- What the task requires -
Word for word, retype the tail of the data below, starting with the line that has "The robust slice tells" and including the last line.

─── Data ───

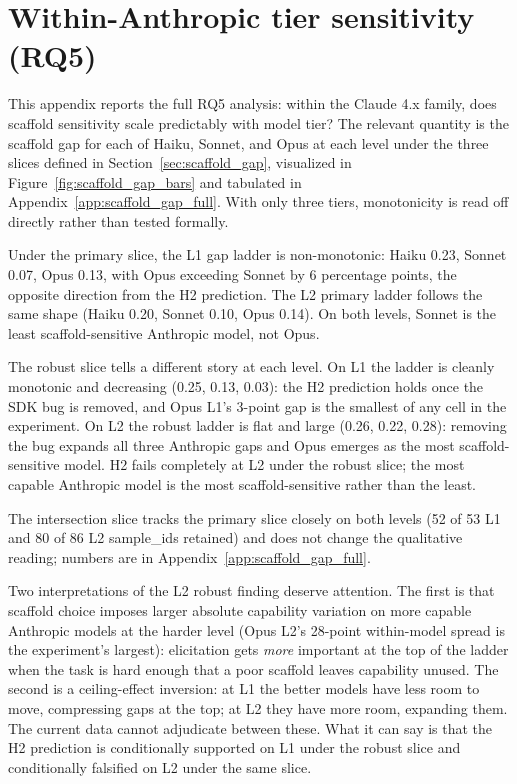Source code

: \documentclass[10pt]{article} %
\begin{document}
\FloatBarrier

\section{Within-Anthropic tier sensitivity (RQ5)}\label{app:tier_sensitivity}
 
    This appendix reports the full RQ5 analysis: within the Claude 4.x family, does scaffold sensitivity scale predictably with model tier? The relevant quantity is the scaffold gap for each of Haiku, Sonnet, and Opus at each level under the three slices defined in Section~\ref{sec:scaffold_gap}, visualized in Figure~\ref{fig:scaffold_gap_bars} and tabulated in Appendix~\ref{app:scaffold_gap_full}. With only three tiers, monotonicity is read off directly rather than tested formally.
     
    Under the primary slice, the L1 gap ladder is non-monotonic: Haiku 0.23, Sonnet 0.07, Opus 0.13, with Opus exceeding Sonnet by 6 percentage points, the opposite direction from the H2 prediction. The L2 primary ladder follows the same shape (Haiku 0.20, Sonnet 0.10, Opus 0.14). On both levels, Sonnet is the least scaffold-sensitive Anthropic model, not Opus.
     
    The robust slice tells a different story at each level. On L1 the ladder is cleanly monotonic and decreasing (0.25, 0.13, 0.03): the H2 prediction holds once the SDK bug is removed, and Opus L1's 3-point gap is the smallest of any cell in the experiment. On L2 the robust ladder is flat and large (0.26, 0.22, 0.28): removing the bug expands all three Anthropic gaps and Opus emerges as the most scaffold-sensitive model. H2 fails completely at L2 under the robust slice; the most capable Anthropic model is the most scaffold-sensitive rather than the least.
     
    The intersection slice tracks the primary slice closely on both levels (52 of 53 L1 and 80 of 86 L2 sample\_ids retained) and does not change the qualitative reading; numbers are in Appendix~\ref{app:scaffold_gap_full}.
     
    Two interpretations of the L2 robust finding deserve attention. The first is that scaffold choice imposes larger absolute capability variation on more capable Anthropic models at the harder level (Opus L2's 28-point within-model spread is the experiment's largest): elicitation gets \emph{more} important at the top of the ladder when the task is hard enough that a poor scaffold leaves capability unused. The second is a ceiling-effect inversion: at L1 the better models have less room to move, compressing gaps at the top; at L2 they have more room, expanding them. The current data cannot adjudicate between these. What it can say is that the H2 prediction is conditionally supported on L1 under the robust slice and conditionally falsified on L2 under the same slice.
\end{document}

───

- Your response -
    The robust slice tells a different story at each level. On L1 the ladder is cleanly monotonic and decreasing (0.25, 0.13, 0.03): the H2 prediction holds once the SDK bug is removed, and Opus L1's 3-point gap is the smallest of any cell in the experiment. On L2 the robust ladder is flat and large (0.26, 0.22, 0.28): removing the bug expands all three Anthropic gaps and Opus emerges as the most scaffold-sensitive model. H2 fails completely at L2 under the robust slice; the most capable Anthropic model is the most scaffold-sensitive rather than the least.
     
    The intersection slice tracks the primary slice closely on both levels (52 of 53 L1 and 80 of 86 L2 sample\_ids retained) and does not change the qualitative reading; numbers are in Appendix~\ref{app:scaffold_gap_full}.
     
    Two interpretations of the L2 robust finding deserve attention. The first is that scaffold choice imposes larger absolute capability variation on more capable Anthropic models at the harder level (Opus L2's 28-point within-model spread is the experiment's largest): elicitation gets \emph{more} important at the top of the ladder when the task is hard enough that a poor scaffold leaves capability unused. The second is a ceiling-effect inversion: at L1 the better models have less room to move, compressing gaps at the top; at L2 they have more room, expanding them. The current data cannot adjudicate between these. What it can say is that the H2 prediction is conditionally supported on L1 under the robust slice and conditionally falsified on L2 under the same slice.
\end{document}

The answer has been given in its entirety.